Phan led the program management office overseeing this transformation. She coordinated cross-functional teams, maintained leadership communication, managed change management strategy, tracked KPIs, and ensured delivery timelines stayed aligned with business priorities. Her role was not simply operational. It was architectural, connecting people, process, and systems into a coherent whole.
The impact was structural. The initiative aimed to reduce the “idea to vendor” timeline by up to 40%, enable long-range production planning, and support more than 500 users across product, manufacturing, and operations. It represented the first system of its kind in the trading card industry, replacing manual processes that competitors still relied on.

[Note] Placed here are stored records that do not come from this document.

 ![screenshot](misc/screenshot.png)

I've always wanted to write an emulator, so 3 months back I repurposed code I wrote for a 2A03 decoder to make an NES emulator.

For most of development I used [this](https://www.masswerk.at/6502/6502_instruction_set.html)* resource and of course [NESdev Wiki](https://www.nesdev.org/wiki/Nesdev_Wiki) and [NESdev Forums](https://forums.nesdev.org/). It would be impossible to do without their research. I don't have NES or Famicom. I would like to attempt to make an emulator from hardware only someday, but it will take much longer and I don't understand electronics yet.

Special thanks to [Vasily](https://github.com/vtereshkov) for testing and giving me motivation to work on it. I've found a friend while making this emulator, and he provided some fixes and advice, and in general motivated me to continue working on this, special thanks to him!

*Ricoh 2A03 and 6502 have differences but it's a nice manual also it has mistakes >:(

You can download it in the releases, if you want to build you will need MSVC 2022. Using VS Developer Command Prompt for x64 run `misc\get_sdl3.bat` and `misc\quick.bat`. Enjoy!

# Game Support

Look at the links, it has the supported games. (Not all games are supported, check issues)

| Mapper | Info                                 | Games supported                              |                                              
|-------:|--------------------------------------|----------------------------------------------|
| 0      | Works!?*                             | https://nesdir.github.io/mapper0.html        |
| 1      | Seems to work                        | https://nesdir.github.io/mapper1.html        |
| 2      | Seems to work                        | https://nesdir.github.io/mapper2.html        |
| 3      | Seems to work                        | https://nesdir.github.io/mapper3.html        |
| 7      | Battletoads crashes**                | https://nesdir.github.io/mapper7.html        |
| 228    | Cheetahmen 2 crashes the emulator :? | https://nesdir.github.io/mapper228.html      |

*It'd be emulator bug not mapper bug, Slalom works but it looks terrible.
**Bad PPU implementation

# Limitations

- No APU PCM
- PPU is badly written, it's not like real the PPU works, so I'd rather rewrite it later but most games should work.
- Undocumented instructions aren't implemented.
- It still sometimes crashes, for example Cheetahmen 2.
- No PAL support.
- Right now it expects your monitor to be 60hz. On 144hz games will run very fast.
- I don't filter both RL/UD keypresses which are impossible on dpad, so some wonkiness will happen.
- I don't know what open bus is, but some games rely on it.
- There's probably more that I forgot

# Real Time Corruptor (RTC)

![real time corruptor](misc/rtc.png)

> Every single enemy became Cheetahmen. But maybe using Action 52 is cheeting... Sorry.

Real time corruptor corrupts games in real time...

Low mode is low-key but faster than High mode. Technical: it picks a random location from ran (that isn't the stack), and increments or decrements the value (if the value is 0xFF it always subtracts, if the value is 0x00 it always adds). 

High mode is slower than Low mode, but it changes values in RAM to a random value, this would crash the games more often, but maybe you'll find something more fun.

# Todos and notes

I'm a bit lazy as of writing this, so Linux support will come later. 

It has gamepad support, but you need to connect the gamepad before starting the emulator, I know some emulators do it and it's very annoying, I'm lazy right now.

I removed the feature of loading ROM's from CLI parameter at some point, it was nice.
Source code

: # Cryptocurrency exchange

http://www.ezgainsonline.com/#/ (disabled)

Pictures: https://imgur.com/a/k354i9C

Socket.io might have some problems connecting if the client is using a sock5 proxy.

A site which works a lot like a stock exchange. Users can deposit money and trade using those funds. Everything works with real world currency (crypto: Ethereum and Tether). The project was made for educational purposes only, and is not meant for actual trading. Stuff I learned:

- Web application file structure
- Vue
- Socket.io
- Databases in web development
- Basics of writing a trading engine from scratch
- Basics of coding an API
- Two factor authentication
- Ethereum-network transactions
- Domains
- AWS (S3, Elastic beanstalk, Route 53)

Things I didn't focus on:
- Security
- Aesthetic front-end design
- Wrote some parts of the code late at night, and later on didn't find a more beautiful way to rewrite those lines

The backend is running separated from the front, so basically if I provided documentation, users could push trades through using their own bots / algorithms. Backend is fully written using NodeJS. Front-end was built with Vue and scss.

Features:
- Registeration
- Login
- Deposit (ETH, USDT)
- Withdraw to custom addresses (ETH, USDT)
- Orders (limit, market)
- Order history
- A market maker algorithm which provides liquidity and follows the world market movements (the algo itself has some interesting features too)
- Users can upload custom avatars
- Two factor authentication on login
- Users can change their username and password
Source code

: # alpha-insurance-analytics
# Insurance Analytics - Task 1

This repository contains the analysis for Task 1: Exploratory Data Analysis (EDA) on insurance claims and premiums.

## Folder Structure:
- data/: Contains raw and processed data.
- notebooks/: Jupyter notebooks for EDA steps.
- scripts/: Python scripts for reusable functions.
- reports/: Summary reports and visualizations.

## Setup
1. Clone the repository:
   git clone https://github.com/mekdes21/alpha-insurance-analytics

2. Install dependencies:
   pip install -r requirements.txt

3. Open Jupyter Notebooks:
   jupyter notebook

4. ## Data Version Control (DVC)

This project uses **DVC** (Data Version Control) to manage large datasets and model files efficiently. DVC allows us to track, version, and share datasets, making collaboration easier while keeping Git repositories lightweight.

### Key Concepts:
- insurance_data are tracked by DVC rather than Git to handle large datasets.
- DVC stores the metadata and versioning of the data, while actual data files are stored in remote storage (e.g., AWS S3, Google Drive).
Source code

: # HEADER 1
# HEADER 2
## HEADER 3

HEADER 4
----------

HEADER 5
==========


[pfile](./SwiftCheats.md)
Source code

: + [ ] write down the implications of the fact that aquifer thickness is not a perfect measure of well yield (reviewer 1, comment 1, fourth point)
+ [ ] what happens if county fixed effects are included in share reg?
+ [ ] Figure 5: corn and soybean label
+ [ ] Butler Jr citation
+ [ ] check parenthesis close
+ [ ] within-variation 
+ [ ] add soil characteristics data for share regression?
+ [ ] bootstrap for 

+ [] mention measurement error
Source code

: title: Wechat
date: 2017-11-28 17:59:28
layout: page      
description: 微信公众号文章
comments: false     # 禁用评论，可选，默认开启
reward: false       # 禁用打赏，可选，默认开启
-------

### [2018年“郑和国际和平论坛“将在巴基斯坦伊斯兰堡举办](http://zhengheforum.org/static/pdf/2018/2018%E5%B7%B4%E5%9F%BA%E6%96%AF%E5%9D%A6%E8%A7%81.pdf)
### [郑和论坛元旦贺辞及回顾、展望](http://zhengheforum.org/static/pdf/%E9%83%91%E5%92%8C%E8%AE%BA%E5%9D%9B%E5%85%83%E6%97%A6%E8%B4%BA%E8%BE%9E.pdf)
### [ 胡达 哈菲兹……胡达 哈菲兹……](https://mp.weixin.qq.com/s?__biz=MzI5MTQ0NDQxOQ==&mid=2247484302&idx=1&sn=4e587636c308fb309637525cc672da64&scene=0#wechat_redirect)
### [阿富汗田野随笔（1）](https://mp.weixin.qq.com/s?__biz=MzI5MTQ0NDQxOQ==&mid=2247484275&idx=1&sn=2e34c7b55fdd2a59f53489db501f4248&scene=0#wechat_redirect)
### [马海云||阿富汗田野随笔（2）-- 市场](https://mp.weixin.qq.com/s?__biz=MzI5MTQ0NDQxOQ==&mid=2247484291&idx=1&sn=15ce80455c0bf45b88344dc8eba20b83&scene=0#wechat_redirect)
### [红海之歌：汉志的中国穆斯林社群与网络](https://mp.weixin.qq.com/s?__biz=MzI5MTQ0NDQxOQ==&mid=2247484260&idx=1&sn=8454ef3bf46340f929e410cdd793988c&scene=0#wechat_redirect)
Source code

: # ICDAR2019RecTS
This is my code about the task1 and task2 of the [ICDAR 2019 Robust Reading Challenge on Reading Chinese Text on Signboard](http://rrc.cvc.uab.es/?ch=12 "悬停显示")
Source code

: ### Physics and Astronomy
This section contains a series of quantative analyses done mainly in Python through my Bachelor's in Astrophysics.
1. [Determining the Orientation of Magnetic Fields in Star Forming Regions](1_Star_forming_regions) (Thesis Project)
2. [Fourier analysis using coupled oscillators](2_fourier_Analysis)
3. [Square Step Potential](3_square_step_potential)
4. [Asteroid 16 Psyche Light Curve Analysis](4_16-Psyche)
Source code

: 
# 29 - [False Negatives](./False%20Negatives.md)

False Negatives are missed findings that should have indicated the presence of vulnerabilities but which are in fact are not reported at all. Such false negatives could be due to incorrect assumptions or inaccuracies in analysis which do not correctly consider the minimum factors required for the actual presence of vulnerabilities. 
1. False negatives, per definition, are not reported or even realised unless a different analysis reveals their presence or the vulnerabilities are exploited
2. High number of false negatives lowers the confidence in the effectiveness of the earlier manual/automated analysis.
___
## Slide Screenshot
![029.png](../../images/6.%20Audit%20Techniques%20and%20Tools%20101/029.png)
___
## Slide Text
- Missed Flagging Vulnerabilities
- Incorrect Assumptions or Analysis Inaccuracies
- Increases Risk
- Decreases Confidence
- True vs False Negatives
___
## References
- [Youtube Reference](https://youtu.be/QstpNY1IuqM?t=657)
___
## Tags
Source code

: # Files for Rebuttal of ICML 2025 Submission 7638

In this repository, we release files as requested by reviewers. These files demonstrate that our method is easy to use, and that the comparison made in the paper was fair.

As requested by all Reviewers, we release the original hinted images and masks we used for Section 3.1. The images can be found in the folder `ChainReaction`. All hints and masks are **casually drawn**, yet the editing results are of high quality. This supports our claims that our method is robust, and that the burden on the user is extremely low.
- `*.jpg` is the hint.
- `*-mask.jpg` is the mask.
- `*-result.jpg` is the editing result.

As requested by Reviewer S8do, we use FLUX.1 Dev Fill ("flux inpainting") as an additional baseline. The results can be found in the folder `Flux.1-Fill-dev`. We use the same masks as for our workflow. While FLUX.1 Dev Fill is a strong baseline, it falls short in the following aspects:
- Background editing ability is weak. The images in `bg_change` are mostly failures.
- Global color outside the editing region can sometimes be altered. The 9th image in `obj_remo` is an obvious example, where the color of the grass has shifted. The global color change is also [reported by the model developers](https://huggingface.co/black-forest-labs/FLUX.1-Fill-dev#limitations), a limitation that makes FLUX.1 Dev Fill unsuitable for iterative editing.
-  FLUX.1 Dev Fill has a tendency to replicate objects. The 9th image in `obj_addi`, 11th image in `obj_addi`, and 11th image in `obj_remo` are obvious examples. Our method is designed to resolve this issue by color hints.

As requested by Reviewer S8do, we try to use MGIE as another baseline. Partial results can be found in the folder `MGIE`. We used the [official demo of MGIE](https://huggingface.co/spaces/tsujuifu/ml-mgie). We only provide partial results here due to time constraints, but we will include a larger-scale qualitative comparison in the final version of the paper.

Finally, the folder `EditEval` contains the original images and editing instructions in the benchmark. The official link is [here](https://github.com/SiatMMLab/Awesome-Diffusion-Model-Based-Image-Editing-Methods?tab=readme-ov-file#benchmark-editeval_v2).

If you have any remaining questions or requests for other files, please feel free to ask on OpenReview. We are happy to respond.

The throughline in Phan’s work, from Fanatics to Diligent, is a focus on governance and operating models rather than isolated technologies. That perspective is articulated most fully in her recent book, AI Maturity Mandate, which examines how organizations align leadership, operating models, and data foundations as AI moves from experimentation into enterprise reality. The book argues that AI maturity is not defined by model sophistication, but by whether organizations can operate intelligence responsibly at scale.
Her expertise has also been recognized internationally. She was a keynote speaker at the 1st Artificial Intelligence for Development (AI4D) Conference, and the VIII International Scientific Congress Society of Ambient Intelligence 2025 Conference, contributing her perspective on evaluating AI systems in complex, real-world contexts.
“AI maturity is not about how advanced your models are,” Phan says. “It is about whether your organization knows how to operate them responsibly.”
Today, as enterprises rush to embed GenAI into HR, sales, and customer-facing workflows, Phan’s work highlights a quieter truth. The hardest part of AI is not intelligence, but integration. Systems must align with how organizations actually function, comply with governance requirements, and earn trust from the people who use them.
By focusing on architecture, data strategy, and adoption rather than novelty, Annie Phan has helped turn AI from an aspirational concept into an operational capability. In an age where many AI initiatives stall after pilot phases, her work, from leading internal transformation efforts at Diligent to her external industry recognition as Judge for Globee Awards for Impact, Business, Leadership, Impact and Agent Connect demonstrates that sustainable impact comes from building the invisible structures that let intelligence scale.
As enterprises continue to navigate this transition, leaders like Phan are shaping not just what AI can do, but how it responsibly becomes part of everyday work.